Simultaneous Determination of RDX and HMX in Rat Plasma by LC-MS/MS and its Applications.

1,3,5-trinitroperhydro-1,3,5-triazine (RDX) and octahydro-1,3,5,7-tetranitro-1,3,5,7-tetrazocine (HMX) can cause serious toxicity problems in humans and animals, but direct analyses of RDX and HMX in biological samples are very limited. A rapid and efficient liquid chromatography-electrospray quadrupole linear ion trap mass spectrometry (LC-MS/MS) method suitable for the simultaneous determination of RDX and HMX in rat plasma after intravenous administration of two nitramine compound mixed solutions has been developed.
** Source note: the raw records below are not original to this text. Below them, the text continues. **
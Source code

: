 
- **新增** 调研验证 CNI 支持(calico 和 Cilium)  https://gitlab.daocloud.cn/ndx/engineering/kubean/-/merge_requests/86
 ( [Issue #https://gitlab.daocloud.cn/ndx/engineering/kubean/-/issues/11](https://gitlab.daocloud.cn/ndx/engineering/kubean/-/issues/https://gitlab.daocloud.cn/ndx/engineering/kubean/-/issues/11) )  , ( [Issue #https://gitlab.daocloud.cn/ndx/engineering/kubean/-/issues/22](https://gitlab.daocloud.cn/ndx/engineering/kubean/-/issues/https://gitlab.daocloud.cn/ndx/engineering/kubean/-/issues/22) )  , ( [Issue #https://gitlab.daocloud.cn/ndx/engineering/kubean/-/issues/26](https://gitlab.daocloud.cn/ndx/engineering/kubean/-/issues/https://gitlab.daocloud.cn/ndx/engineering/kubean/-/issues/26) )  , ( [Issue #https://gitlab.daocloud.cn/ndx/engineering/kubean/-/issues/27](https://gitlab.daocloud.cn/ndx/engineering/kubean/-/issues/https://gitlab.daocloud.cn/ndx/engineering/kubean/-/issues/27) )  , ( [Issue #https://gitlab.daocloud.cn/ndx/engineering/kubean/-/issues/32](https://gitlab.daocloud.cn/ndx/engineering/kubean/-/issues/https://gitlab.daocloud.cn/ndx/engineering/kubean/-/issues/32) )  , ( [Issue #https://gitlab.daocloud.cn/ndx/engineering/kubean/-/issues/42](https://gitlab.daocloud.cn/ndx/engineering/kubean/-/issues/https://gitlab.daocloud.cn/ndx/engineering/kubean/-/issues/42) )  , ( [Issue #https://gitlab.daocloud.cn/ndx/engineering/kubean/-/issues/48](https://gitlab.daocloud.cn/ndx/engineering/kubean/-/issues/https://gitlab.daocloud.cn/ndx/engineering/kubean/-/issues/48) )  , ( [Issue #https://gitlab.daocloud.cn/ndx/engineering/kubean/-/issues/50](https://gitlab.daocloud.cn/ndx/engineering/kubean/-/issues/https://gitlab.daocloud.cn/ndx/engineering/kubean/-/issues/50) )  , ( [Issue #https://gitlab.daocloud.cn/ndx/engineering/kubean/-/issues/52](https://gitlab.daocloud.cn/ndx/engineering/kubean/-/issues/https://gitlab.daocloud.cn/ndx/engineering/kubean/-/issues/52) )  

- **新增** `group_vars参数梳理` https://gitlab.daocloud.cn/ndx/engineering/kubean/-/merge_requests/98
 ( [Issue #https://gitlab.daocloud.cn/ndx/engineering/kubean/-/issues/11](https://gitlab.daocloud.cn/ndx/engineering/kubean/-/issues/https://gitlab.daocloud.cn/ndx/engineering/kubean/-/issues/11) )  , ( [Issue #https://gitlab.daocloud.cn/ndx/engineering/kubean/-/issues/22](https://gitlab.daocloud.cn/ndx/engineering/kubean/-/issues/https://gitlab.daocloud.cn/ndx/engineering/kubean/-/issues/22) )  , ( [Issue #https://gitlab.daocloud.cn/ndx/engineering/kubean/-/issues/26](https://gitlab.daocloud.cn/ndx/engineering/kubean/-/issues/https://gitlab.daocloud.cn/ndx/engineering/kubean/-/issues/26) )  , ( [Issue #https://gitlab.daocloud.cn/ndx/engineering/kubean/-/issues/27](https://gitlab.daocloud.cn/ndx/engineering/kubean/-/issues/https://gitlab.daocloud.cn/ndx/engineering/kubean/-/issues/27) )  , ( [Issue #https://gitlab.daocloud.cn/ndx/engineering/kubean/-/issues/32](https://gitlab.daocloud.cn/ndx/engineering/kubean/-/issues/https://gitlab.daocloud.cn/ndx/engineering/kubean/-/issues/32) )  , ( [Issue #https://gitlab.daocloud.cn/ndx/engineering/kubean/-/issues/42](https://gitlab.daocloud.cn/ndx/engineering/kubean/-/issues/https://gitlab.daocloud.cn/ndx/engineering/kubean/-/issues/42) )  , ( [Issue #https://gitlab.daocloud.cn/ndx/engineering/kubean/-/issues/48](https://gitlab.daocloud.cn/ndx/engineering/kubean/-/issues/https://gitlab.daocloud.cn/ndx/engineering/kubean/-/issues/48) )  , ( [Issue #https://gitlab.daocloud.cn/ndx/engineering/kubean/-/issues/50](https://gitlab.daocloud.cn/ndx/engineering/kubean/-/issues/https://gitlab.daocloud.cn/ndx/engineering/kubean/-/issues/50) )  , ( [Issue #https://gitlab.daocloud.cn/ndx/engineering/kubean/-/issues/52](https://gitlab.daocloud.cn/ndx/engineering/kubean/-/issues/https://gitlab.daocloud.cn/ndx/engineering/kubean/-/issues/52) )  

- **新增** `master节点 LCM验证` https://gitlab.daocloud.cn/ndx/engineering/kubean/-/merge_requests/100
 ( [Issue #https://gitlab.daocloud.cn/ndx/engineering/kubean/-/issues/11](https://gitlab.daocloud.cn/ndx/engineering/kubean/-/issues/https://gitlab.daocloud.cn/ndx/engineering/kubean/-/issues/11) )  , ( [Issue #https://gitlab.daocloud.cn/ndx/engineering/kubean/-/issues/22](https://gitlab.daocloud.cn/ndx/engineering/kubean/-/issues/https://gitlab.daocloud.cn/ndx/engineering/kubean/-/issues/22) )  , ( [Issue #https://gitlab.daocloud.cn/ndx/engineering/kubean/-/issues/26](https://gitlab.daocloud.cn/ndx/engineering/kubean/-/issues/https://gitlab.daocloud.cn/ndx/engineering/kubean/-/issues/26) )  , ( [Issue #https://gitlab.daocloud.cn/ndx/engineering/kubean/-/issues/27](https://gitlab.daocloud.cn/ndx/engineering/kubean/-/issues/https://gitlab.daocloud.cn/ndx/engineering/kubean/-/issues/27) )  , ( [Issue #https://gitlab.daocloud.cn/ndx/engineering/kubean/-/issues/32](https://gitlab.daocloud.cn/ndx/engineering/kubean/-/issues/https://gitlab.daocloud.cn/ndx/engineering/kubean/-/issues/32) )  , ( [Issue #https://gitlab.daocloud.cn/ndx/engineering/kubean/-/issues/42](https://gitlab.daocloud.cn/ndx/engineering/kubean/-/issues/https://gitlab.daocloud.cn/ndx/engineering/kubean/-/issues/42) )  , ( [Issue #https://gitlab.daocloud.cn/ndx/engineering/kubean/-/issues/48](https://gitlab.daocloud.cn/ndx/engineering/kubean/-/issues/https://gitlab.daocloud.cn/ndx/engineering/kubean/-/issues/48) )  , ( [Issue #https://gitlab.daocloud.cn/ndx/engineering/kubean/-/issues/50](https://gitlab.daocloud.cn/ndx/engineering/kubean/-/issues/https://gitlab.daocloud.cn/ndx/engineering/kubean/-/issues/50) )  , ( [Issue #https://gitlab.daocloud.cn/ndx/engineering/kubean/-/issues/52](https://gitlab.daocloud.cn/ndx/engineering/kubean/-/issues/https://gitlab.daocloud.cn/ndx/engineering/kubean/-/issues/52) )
Plasma samples were pretreated with one-step protein precipitation, the plasma consumption is as low as 100 μl. RDX, HMX, and internal standard mycophenolic acid were eluted for 8.0 min on a reversed-phase C analytical column with a water/acetonitrile mixture as the mobile phase. An electrospray ionization (ESI) source was applied and operated in negative ion mode. The optimized mass transition ion pairs (m/z) monitored for RDX, HMX, and internal standard mycophenolic acid were 284.1→61.7, 331.0→108.8, 319.2→191.1, respectively. The detection ranges of both RDX and HMX in plasma were 5.00-200.00 ng⋅ml with an LOD of 1.00 ng⋅ml. The extraction recoveries of RDX and HMX were 60.04 ± 4.18% and 79.57 ± 3.35%, respectively. The precision and accuracy met the requirements, and the method was stable under all tested conditions. The present method is miniaturized, effective, portable, rapid and can be easily used for simultaneous quantification of RDX and HMX in rat plasma.